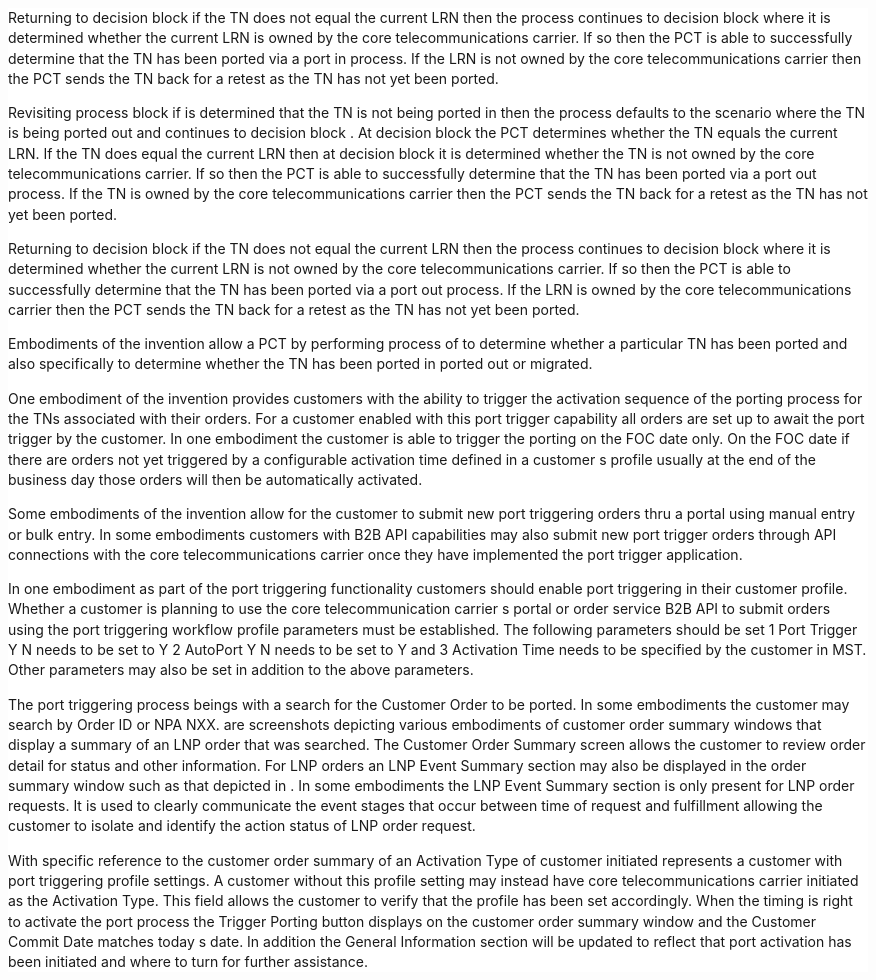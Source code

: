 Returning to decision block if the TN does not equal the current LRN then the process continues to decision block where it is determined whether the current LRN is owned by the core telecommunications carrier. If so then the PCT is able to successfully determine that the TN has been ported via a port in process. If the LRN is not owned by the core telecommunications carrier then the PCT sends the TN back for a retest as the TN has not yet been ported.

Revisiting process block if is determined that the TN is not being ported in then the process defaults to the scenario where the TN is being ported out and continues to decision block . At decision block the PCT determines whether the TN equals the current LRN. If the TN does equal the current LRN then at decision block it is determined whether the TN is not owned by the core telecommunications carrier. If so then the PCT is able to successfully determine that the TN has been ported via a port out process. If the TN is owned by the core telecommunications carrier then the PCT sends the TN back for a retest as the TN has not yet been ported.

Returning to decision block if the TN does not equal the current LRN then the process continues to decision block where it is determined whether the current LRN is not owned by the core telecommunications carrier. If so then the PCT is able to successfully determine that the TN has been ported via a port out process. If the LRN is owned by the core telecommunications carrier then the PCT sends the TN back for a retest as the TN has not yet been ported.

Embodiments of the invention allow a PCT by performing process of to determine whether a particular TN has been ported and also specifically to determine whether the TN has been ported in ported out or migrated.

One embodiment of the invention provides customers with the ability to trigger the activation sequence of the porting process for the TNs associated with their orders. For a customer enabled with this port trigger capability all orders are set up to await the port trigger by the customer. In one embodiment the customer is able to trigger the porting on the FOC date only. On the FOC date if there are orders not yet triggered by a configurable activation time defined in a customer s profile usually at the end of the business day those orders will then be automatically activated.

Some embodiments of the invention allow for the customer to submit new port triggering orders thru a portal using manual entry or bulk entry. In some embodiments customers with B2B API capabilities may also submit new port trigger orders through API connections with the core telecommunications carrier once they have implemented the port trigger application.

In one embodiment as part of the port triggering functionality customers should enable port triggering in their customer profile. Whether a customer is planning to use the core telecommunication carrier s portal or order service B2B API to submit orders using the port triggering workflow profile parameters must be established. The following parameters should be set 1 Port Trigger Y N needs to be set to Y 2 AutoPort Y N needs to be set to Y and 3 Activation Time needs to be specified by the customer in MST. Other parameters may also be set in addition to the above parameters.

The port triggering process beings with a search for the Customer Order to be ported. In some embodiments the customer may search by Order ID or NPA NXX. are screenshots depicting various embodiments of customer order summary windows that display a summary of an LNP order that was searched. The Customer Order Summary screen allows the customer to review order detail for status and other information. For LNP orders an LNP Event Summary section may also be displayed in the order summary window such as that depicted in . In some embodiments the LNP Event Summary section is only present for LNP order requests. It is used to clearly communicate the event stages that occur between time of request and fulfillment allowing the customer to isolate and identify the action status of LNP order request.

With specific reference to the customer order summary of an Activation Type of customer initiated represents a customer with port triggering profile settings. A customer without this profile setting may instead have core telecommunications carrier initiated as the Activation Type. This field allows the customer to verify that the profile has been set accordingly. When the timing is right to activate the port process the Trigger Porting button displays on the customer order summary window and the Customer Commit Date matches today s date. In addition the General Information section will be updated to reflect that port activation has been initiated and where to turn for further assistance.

(Your instructions):
Using the listing above, say how many of its lines contain the string "date", giving nothing but the figure.

(Written solution):
2